Reuters also spoke to a survivor of the fire, a man named Yorman Trejo. According to Reuters:
Speaking to Reuters from a hospital bed on Thursday, Trejo recounted being awoken at 7 a.m. on Wednesday by gun shots he said were being exchanged by police officers and prisoners. A fire broke out too, spreading quickly in the overcrowded cells strung with hammocks.
The slim 28-year old, who had been in jail for a year accused of theft, was badly burned and said he saw most of his friends die before he managed to escape through a hole in the wall.
Lacava Promises to Back Investigation
Governor Lacava said in a press conference today that he fully supported attorney general Saab’s investigation into the PoliCarabobo fire, and suggested that the fire may have involved criminal behaviour.
We will fully support the legal actions that [attorney general] Dr.

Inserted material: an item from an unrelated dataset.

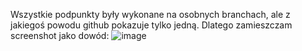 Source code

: Wszystkie podpunkty były wykonane na osobnych branchach, ale z jakiegoś powodu github pokazuje tylko jedną. Dlatego zamieszczam screenshot jako dowód:
![image](https://github.com/user-attachments/assets/0e45f875-d7c7-458d-8c06-3952fcf98d74)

Tarek William Saab has initiated through the assignment of four prosecutors to proceed with the investigation, [in the hopes of] establishing the events and reveal those responsible, who should pay for the crimes committed either through action or omission.
During the same press conference, Lacava said that his office would create a “Superior Council for State Security”, a body which he claims will work with state institutions to propose ways to ease prison overpopulation.

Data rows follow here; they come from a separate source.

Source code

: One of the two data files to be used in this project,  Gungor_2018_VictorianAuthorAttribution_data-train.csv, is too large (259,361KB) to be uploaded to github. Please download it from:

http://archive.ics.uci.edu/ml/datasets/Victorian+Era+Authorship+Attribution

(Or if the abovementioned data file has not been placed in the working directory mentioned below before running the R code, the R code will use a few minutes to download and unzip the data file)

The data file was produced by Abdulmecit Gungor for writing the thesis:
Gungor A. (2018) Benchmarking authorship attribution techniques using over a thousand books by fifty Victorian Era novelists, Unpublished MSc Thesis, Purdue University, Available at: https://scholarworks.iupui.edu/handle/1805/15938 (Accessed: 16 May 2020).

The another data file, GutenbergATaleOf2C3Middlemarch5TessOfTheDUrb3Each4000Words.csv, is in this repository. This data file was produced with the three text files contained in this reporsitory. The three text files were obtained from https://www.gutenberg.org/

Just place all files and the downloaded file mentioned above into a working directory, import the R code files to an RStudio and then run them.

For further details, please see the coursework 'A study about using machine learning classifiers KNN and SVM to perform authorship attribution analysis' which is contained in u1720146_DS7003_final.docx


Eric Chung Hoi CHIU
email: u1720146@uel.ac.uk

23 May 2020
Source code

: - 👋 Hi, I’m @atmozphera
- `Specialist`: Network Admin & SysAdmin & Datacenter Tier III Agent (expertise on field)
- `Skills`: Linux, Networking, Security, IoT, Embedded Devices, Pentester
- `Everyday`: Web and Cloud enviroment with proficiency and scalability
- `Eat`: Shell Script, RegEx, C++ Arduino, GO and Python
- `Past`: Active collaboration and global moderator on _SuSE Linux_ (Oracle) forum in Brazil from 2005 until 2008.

Lacava also called on Venezuelans to avoid placing blame of the fire on the Maduro regime or its policies:
Let’s not politicize this event. Instead, let us keep fighting for the well being and for the judicial and social security of every citizen.
National Assembly To Launch Investigation
The opposition-controlled National Assembly announced today that it would launch its own investigation into the PoliCarabobo fire, and demanded that Minister of Penitentiaries Iris Varela comment on the fire.
National Assembly deputy Juan Guaido called the fire “a tragedy”, “a massacre”, and “an atrocity”, and vowed that the legislature’s investigation would be “exhaustive”.
Deputy Adriana Pichardo tweeted the following message on the fire:
We reiterate our call for Minister of Penitentiaries [Iris Varela] to resolve the prison crisis that violates the human rights of those who are in custody, [as well as those of] administrative personnel and [prison guards]. What happened at PoliCarabobo is unacceptable.